Addressing MLS Liability

Let's say you've taken all the necessary steps to secure client information and you feel good about the level of security provided.

You've had a good week on the road, and with Friday's applications locked safely in the trunk of the car, you decide to reward yourself by meeting some buddies for a drink before heading home. When ready to leave, you discover that your car has been stolen, client files and all.

I spoke with Attorney Adam Atlas who specializes in the bankcard industry to find out what an agent's liability would be and what steps an agent should take in this instance to protect himself and clients.

Atlas described the situation as losing nonpublic personal information. If harm comes to merchants as a result of agents losing this data, two parties would have a right of action against the agents.

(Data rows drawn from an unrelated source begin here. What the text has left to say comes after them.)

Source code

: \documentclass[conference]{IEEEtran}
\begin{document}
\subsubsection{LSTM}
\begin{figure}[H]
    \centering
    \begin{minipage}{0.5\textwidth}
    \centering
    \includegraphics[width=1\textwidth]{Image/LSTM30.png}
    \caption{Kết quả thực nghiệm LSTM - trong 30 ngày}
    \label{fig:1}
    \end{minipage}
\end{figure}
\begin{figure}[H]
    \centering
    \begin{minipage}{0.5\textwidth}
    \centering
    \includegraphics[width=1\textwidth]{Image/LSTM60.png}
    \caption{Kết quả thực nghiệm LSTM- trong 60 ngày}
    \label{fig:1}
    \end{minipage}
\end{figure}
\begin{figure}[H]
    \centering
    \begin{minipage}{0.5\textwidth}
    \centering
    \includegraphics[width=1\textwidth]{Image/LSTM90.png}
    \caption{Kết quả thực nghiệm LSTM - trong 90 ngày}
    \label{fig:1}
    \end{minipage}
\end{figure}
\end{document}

One party is the merchant under privacy legislation or common tort law, the other party is the processor under the terms of the agent agreement.

If we as agents lose data and harm comes to the merchant, we are on the hook with the merchant, processor and card Associations. All contracts now have provisions for this. Banks are tightening up their security requirements, and everyone in the industry should come up to speed on this.

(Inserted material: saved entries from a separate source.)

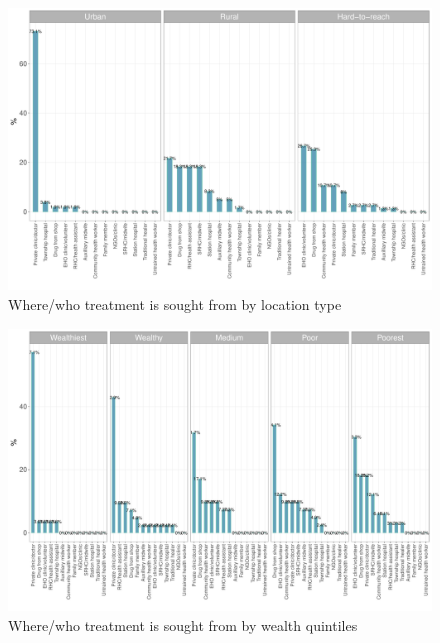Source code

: \documentclass[12pt,a4paper]{article}
\begin{document}
\begin{figure}[H]

{\centering \includegraphics{kayinReport_files/figure-latex/ari5plot-1} 

}

\caption{Where/who treatment is sought from by location type}\label{fig:ari5plot}
\end{figure}

\begin{figure}[H]

{\centering \includegraphics{kayinReport_files/figure-latex/ari6plot-1} 

}

\caption{Where/who treatment is sought from by wealth quintiles}\label{fig:ari6plot}
\end{figure}
\end{document}
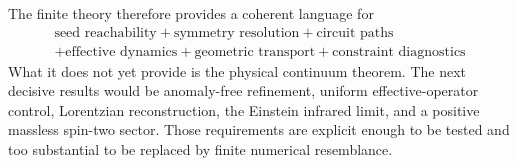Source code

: \documentclass[11pt]{article}
\theoremstyle{definition}
\theoremstyle{remark}
\begin{document}
The finite theory therefore provides a coherent language for
\[
\boxed{
\begin{gathered}
\text{seed reachability}
+
\text{symmetry resolution}
+
\text{circuit paths}\\
+
\text{effective dynamics}
+
\text{geometric transport}
+
\text{constraint diagnostics}
\end{gathered}
}
\]
What it does not yet provide is the physical continuum theorem. The next decisive results would be anomaly-free refinement, uniform effective-operator control, Lorentzian reconstruction, the Einstein infrared limit, and a positive massless spin-two sector. Those requirements are explicit enough to be tested and too substantial to be replaced by finite numerical resemblance.
\end{document}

If in this situation, Atlas recommends immediately notifying the processor and merchants in question so they can quickly cancel any affected cards or accounts. He also recommends contacting local law enforcement.

He said one of the risks to agents is that the merchant or processor might suspect them as the party responsible for the lost or compromised data. Transparency is therefore important to avoid confusion.

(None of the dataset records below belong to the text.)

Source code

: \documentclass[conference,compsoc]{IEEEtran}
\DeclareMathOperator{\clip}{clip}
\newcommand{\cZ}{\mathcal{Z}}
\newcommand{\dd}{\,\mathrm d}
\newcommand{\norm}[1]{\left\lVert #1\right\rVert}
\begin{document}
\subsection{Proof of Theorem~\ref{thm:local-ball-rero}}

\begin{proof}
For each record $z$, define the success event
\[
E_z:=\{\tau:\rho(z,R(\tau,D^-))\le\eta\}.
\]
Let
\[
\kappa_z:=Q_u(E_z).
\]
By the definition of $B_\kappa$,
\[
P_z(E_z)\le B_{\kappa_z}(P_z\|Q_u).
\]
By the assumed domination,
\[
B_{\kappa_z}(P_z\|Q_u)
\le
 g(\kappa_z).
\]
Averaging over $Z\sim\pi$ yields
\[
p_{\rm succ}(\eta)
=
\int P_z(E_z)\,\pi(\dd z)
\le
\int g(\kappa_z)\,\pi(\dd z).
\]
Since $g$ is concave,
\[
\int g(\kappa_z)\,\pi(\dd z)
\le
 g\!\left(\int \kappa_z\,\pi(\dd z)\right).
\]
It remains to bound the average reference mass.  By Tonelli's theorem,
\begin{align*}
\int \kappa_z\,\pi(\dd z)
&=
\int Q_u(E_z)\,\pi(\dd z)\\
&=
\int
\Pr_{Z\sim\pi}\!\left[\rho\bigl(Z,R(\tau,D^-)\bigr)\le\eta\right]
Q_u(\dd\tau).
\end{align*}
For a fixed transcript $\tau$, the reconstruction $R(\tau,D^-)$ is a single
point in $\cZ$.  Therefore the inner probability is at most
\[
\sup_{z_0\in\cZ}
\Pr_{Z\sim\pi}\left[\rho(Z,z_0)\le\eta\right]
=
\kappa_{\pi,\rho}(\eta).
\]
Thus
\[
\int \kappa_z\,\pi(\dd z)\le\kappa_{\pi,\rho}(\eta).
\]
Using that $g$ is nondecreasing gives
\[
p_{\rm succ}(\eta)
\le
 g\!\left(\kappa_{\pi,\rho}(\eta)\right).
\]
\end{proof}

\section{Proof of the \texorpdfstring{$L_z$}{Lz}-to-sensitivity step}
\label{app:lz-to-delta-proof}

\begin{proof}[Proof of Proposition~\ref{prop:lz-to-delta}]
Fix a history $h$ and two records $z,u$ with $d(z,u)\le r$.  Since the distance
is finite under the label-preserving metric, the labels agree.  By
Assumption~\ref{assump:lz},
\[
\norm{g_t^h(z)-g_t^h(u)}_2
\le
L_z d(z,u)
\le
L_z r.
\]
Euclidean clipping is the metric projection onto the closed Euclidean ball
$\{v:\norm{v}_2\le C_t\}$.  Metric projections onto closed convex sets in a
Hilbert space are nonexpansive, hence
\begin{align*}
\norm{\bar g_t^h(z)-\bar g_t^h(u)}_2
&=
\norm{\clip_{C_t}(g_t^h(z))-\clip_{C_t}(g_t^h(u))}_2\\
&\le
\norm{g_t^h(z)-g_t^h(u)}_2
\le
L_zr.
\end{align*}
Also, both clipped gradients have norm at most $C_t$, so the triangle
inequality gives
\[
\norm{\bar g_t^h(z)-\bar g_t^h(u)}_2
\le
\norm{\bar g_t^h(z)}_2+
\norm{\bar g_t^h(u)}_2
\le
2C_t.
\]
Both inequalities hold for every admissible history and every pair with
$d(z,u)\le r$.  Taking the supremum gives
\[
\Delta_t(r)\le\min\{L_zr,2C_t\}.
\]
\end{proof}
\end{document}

One way to reduce the chances of being wrongly suspected for the theft is to report it to the police. Do the report in conjunction with the processor; the processor should not find out about the theft from the police. Agents need to understand and explain to merchants why they have to collect their information because merchants have a right to know.

Atlas also recommends taking the following precaution when filling out merchant applications: Don't take down sensitive information in front of a third party or display data on a car seat.

Agents should take a little comfort in the fact that claims of this kind will probably be limited by the actual damage done to the merchant. If it is not the agents' fault, this should not preclude them from continuing in this industry, although they may not be able to do so with their current processor.

Following the guidelines set forth by the processor and using common sense and safe business practices will ensure trust from both the processor and merchants. Our livelihoods depend on this trust.

(In case you are wondering, the vet did not get my Social Security number!)